The cops were right there.  They must have been cruising by and heard the shot.  Camacho watched the tree as they grabbed them, put them in cuffs, roughed them up – two troublesome looking teenagers in the middle of suspicious circumstances.  It didn’t fall, the gun.  It must have got stuck in some branch, something like a golfer’s hole-in-one, or a basketball player’s one-in-a-million full court shot.

“Look Skinner,” Camacho whispers, “we went in the front and came out the back.  No one saw us enter or exit.  No one was in the old man’s shop.  Hey, we were just cutting through the alley.  As far as they know, whoever blasted the old man went out the front while the cops were wasting their time arresting us.  They got nothing except us being in the wrong place at the wrong time.  Not even in it, just near it.  They got no weapon, loot, and it ain’t like we got long rap sheets like hardened criminals.”

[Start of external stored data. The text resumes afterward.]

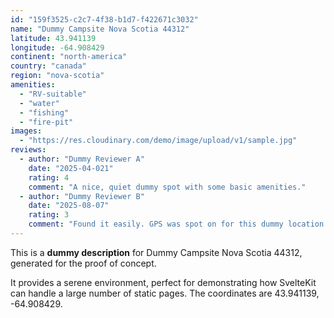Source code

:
 ```yaml
---
id: "159f3525-c2c7-4f38-b1d7-f422671c3032"
name: "Dummy Campsite Nova Scotia 44312"
latitude: 43.941139
longitude: -64.908429
continent: "north-america"
country: "canada"
region: "nova-scotia"
amenities:
  - "RV-suitable"
  - "water"
  - "fishing"
  - "fire-pit"
images:
  - "https://res.cloudinary.com/demo/image/upload/v1/sample.jpg"
reviews:
  - author: "Dummy Reviewer A"
    date: "2025-04-021"
    rating: 4
    comment: "A nice, quiet dummy spot with some basic amenities."
  - author: "Dummy Reviewer B"
    date: "2025-08-07"
    rating: 3
    comment: "Found it easily. GPS was spot on for this dummy location."
---
```


This is a **dummy description** for Dummy Campsite Nova Scotia 44312, generated for the proof of concept.

It provides a serene environment, perfect for demonstrating how SvelteKit can handle a large number of static pages. The coordinates are 43.941139, -64.908429.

“Unless the gun comes down!” Skinner hisses.  “Then it’s homicide!”

“Calm down Skinner.  We got luck on our side.  Enjoy the ride.  Unless some little bird talks, we walk.”

They walked all right –morning, noon and night, Camacho and Skinner, alone or together in any kind of weather, up and down the alley past the tree, braced to jump the fence and snatch the evidence before it fell from some branch on the grass and the old couple who lived there found the gun and the cops had their ass.

“I’m going in there.”  Skinner hollered.  “I’m climbing that tree and getting that fucking thing!”

“You ain’t doing shit, half-wit.”  Camacho spat at a garbage can.  They were sweating bullets.

It was the dog days.  Flies swarmed around them.  “When the leaves fall we’ll be able to spot it up there.  Maybe.  I’ll jimmy up there faster than you can.  Bim bam the monkey man.  For now we leave it alone.  I don’t need your skinny, clumsy white ass clowning around and falling down.

It’s a miracle.”  Camacho’s voice was hushed as he stared at the tree.  “It’s like divine intervention or something. Like God said: ‘Wait, fate, give them a break.’”

“Miracle?  It’s a curse!  It’s torture!  If you think God’s protecting us you’re nuts!  We’re killers – at least you are.  If God’s doing anything he’s giving us a taste of hell before we go to jail!”

“So it just dumb luck!  Don’t fuck it up!  You’re as guilty as I am and just as damned in the eyes of God or in the eyes of The Man.  Get your head together, amigo, you’re going loco!”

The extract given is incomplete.